§ TASK DESCRIPTION
For the entries that follow, state how many lines include the word "computed", giving the number and nothing else.

───

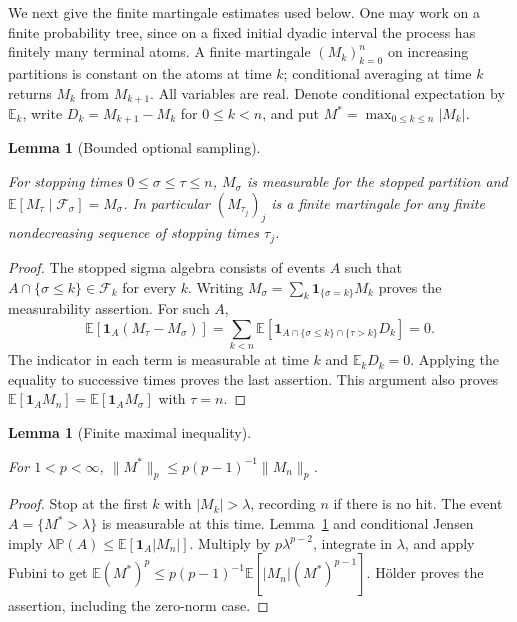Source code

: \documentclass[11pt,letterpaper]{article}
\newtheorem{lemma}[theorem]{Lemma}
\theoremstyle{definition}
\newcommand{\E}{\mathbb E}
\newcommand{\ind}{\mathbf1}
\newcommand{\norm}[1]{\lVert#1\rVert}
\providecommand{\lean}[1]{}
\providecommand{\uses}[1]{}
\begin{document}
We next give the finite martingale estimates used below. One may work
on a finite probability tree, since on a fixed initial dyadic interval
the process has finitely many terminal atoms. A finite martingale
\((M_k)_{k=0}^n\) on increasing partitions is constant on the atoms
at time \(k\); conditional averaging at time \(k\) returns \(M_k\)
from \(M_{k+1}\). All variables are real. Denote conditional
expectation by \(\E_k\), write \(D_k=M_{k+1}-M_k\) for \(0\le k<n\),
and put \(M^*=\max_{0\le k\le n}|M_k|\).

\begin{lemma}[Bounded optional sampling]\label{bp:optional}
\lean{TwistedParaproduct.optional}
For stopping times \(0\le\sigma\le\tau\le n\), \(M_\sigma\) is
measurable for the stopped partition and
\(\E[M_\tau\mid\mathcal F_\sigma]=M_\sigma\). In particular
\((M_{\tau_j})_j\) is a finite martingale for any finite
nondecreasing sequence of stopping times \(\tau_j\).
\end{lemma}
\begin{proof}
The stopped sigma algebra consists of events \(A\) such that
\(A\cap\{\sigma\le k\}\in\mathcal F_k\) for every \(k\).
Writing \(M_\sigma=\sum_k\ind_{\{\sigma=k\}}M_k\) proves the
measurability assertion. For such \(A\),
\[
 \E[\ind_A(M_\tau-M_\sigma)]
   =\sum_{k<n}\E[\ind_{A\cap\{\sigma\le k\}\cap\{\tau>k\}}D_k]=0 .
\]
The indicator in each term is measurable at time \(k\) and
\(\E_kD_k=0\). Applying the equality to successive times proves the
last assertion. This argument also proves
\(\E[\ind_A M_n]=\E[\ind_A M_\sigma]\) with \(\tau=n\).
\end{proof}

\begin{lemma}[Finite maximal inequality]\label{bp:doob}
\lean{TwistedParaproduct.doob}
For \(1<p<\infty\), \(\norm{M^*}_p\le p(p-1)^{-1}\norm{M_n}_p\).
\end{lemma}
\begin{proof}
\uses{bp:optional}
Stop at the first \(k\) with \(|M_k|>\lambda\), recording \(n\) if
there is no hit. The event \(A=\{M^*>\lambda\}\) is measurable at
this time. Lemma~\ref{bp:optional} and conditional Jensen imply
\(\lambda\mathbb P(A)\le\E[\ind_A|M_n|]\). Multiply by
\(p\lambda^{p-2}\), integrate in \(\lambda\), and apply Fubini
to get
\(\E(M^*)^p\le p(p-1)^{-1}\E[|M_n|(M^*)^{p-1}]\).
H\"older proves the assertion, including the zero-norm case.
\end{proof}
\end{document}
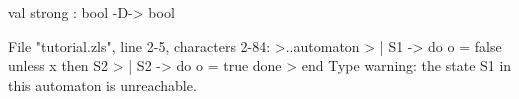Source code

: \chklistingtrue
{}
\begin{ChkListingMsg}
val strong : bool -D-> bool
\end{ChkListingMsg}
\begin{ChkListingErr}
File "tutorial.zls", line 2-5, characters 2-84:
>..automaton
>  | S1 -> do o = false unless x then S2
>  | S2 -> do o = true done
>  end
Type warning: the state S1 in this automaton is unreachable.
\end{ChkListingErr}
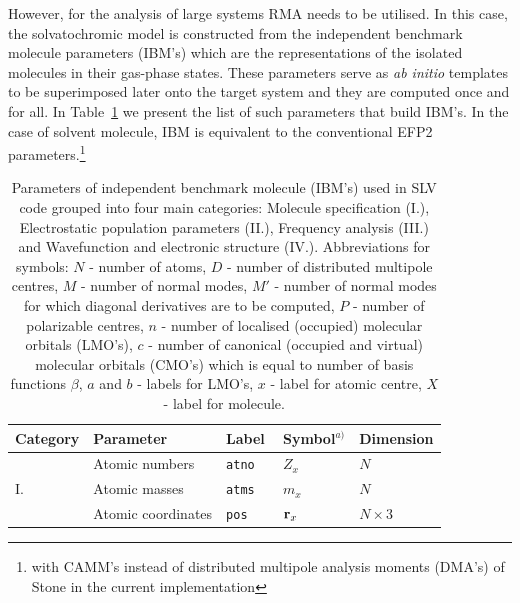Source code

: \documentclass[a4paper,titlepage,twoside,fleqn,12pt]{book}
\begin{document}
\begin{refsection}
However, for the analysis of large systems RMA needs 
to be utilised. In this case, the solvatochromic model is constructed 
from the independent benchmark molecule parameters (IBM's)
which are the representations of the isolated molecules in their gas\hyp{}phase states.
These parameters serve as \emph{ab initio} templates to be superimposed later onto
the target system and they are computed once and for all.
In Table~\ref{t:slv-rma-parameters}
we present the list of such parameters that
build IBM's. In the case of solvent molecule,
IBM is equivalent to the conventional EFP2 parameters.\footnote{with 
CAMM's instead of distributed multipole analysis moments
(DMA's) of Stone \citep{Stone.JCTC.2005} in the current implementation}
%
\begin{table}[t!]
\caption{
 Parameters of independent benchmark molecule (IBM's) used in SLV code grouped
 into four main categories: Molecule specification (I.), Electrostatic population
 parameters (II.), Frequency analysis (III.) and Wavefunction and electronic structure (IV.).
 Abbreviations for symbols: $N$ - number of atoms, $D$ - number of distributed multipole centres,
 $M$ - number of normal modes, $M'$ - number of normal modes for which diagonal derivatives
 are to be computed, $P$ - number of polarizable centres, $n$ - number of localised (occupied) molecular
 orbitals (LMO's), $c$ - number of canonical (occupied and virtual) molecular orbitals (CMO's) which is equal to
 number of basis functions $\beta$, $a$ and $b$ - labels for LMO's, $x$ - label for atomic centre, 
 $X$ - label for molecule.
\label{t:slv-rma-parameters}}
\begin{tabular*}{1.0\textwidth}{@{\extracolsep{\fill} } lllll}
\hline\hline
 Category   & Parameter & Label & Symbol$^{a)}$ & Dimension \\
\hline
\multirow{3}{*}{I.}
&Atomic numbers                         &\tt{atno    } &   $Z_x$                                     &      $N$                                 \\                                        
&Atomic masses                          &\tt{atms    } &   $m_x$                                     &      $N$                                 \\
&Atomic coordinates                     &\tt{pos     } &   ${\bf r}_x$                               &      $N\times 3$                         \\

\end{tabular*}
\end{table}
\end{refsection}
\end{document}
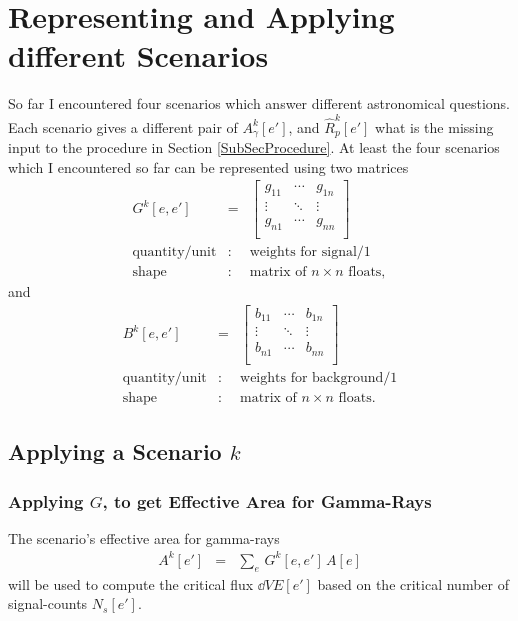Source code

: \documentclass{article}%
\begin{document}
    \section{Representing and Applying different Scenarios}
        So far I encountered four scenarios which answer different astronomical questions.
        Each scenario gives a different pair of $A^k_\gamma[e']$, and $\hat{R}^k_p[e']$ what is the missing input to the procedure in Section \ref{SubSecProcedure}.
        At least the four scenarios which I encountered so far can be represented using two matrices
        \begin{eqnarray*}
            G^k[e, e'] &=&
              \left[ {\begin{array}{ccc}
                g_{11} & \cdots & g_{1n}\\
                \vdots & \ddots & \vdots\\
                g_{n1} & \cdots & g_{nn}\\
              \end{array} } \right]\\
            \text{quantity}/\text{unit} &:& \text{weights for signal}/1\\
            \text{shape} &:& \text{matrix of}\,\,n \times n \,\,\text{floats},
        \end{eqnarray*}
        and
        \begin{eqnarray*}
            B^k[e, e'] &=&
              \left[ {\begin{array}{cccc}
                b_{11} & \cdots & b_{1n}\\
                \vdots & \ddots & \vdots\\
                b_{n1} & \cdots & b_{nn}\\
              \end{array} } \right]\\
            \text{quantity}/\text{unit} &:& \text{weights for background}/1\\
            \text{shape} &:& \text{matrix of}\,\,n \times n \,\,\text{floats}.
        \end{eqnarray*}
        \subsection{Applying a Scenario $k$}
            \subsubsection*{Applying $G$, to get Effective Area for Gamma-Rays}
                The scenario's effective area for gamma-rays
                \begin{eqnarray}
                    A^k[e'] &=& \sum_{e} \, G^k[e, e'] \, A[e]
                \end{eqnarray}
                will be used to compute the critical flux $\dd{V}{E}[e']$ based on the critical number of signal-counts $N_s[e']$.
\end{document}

───

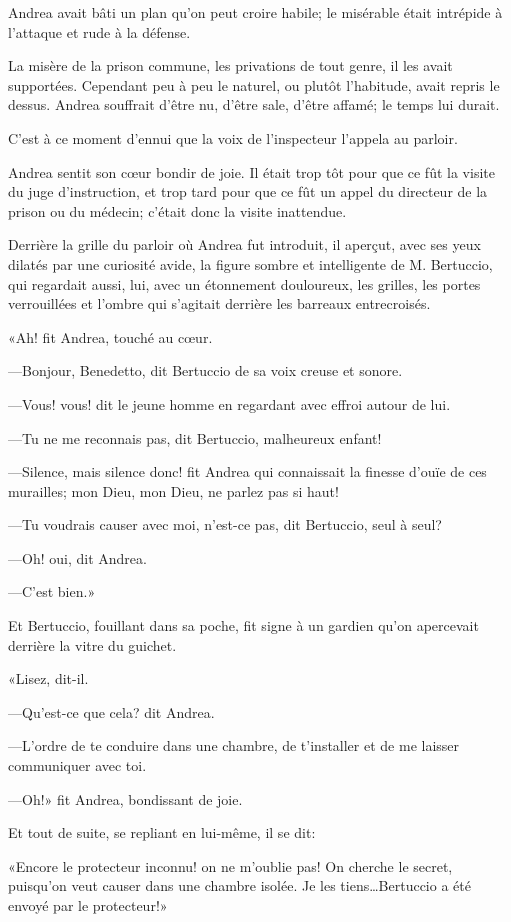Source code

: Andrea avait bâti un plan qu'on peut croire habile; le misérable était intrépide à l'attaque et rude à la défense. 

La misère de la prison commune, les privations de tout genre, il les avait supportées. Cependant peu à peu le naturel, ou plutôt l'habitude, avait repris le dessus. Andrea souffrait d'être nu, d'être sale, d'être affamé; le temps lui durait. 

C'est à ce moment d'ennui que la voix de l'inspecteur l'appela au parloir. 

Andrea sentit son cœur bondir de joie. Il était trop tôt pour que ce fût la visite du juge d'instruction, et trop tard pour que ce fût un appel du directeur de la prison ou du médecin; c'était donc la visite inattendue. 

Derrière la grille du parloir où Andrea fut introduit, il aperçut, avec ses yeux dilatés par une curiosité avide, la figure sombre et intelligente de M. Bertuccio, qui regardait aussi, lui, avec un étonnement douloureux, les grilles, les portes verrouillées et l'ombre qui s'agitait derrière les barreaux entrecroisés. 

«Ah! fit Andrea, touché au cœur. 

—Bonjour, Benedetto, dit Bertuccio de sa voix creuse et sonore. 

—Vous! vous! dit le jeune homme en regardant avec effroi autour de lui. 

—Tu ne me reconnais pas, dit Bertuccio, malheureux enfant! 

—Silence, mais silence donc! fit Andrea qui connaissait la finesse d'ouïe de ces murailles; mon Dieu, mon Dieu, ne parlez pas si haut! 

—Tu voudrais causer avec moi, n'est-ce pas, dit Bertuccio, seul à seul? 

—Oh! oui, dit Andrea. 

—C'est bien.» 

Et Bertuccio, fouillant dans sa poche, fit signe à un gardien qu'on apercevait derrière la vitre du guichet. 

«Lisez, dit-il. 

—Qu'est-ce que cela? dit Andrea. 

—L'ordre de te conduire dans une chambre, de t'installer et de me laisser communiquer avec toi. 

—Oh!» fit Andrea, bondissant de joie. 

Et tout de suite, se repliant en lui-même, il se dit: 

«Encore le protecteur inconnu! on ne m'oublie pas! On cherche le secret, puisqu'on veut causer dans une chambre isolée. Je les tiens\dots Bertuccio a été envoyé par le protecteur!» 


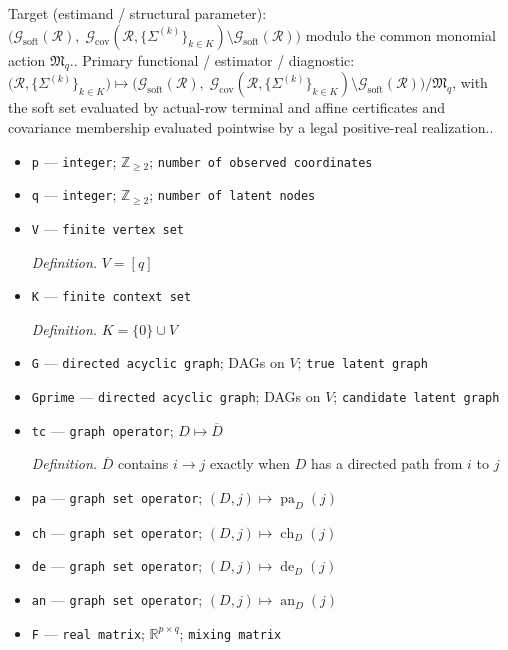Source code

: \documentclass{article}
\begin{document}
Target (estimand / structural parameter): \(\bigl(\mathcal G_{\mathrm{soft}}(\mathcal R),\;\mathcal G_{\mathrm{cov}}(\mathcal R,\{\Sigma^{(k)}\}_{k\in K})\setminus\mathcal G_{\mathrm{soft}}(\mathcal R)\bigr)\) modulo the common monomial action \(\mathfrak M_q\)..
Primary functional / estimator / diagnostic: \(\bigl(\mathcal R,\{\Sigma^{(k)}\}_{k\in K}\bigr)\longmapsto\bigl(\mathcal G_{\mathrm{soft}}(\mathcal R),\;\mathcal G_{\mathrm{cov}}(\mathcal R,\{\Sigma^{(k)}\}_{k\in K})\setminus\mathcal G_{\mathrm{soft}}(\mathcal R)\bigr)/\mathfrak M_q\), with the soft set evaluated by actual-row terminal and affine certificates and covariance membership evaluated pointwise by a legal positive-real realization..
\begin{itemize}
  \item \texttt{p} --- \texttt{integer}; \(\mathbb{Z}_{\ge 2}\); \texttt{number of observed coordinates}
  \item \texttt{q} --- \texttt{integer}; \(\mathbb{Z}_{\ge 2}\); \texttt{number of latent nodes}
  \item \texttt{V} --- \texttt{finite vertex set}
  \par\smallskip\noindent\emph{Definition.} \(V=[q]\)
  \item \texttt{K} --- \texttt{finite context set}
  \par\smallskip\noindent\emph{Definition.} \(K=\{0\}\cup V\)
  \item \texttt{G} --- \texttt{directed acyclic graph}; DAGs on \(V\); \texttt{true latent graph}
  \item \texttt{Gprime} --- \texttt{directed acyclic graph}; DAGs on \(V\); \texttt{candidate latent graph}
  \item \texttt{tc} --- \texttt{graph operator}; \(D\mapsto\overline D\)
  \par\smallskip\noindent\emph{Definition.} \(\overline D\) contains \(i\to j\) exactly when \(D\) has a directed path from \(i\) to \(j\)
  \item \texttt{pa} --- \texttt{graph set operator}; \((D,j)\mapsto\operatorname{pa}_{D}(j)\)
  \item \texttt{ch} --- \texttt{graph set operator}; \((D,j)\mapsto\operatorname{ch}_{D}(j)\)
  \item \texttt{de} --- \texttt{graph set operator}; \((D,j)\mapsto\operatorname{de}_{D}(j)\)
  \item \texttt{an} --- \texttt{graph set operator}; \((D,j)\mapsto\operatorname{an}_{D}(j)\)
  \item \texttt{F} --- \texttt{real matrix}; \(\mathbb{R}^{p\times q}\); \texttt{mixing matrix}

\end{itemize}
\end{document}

───

§ RESULT FOR THIS EXERCISE
2